RW: Meiner Ansicht nach gibt es keine Möglichkeit mehr, den Kalikokrebs aus unseren Gewässern vollständig zu entfernen. Es ist nicht zu vermeiden, dass er sich auch weiterhin im Rhein und den umliegenden Gewässern ausbreitet. Was wir noch machen können, ist zu verhindern, dass der Kalikokrebs über Land in andere Gewässer eindringt. Das schaffen wir, indem wir Managementmaßnahmen entwickeln wie etwa Wandersperren. Baumstämme zum Beispiel können Kalikokrebse nicht überwinden, die meisten Amphibien jedoch schon. Bei der Neuanlage von Gewässern ist auf eine möglichst große Ent­fer­nung zu bereits besiedelten Gewässern zu achten. Langfristig müssen wir den Kalikokrebs als neuen Mitbewohner akzep­tieren lernen. Allerdings können wir daran arbeiten, wertvolle Lebensräume vor der Neubesiedelung durch den Kaliko­krebs zu bewahren. Somit sollten wir den Blick weniger auf die Bekämpfung des Kaliko­krebses richten, sondern stärker auf den Schutz unserer wertvollen Gewässerfauna und -flora.

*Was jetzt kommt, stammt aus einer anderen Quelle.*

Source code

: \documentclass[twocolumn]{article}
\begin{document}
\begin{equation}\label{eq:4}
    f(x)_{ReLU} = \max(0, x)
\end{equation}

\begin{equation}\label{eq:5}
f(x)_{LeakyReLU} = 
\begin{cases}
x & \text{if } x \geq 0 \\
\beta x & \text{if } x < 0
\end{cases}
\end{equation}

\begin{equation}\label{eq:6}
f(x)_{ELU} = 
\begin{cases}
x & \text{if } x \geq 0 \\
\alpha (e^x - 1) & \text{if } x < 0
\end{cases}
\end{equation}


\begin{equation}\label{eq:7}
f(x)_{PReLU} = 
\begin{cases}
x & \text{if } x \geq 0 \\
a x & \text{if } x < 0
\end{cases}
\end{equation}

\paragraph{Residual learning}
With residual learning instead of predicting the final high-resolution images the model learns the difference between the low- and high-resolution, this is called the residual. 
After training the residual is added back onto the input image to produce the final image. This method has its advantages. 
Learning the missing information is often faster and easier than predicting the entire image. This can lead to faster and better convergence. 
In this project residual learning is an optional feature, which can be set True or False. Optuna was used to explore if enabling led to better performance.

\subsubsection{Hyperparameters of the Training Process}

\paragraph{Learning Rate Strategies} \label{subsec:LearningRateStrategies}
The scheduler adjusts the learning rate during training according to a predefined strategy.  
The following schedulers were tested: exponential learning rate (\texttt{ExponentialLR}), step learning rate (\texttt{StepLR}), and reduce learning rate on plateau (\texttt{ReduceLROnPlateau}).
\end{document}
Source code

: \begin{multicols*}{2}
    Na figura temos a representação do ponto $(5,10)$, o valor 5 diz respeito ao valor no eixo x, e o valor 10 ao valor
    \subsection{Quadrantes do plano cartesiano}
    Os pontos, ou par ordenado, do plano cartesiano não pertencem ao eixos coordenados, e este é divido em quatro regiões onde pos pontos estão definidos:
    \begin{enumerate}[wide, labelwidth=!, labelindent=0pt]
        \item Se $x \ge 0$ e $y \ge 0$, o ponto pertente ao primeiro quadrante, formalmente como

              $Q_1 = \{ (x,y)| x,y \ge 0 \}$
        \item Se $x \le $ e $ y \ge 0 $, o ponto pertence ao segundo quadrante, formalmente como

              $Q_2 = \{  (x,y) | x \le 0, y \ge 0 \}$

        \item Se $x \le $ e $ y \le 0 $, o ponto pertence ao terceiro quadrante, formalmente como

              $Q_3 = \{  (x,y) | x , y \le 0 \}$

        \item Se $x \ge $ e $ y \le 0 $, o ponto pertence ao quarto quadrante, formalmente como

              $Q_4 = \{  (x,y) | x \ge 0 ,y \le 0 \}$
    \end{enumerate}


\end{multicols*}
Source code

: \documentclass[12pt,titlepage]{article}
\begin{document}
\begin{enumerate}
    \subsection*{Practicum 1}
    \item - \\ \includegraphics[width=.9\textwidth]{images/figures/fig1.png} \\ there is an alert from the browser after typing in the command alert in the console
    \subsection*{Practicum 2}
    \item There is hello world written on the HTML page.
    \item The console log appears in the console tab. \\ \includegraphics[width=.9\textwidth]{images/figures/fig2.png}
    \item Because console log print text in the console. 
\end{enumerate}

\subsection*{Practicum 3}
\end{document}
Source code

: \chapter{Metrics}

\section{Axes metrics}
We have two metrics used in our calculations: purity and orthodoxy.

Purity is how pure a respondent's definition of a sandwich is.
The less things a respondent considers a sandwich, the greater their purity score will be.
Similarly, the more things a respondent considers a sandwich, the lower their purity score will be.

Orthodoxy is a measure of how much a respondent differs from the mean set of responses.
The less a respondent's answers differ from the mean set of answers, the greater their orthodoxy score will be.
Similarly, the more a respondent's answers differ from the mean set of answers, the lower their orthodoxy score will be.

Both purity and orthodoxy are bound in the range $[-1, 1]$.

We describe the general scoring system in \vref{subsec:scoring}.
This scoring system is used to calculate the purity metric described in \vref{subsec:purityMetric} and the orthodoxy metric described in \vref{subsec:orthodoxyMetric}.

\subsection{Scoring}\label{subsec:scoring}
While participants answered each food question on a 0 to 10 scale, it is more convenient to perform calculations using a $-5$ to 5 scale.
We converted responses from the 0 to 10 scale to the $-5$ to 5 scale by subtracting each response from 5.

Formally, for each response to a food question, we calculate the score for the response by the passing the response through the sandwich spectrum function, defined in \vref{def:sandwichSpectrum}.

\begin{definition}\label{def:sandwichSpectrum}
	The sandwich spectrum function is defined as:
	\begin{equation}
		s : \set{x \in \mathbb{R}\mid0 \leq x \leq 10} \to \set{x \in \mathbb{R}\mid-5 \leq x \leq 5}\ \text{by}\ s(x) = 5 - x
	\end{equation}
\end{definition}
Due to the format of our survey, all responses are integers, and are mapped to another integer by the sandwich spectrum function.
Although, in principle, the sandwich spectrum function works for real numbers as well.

Ihr seid ja auch weit über die Forschung hinaus aktiv, richtig?
RW: Abseits der Forschungsarbeit haben wir schon auf einigen Fortbildungen mit Erwachsenen sowie mit französischen und deutschen Schulklassen Aufklärungsarbeit geleistet. Die Aufklärungsarbeit hinsichtlich der Auswirkungen des Kaliko­krebses auf unsere heimische Flora und Fauna ist uns ein großes Anliegen.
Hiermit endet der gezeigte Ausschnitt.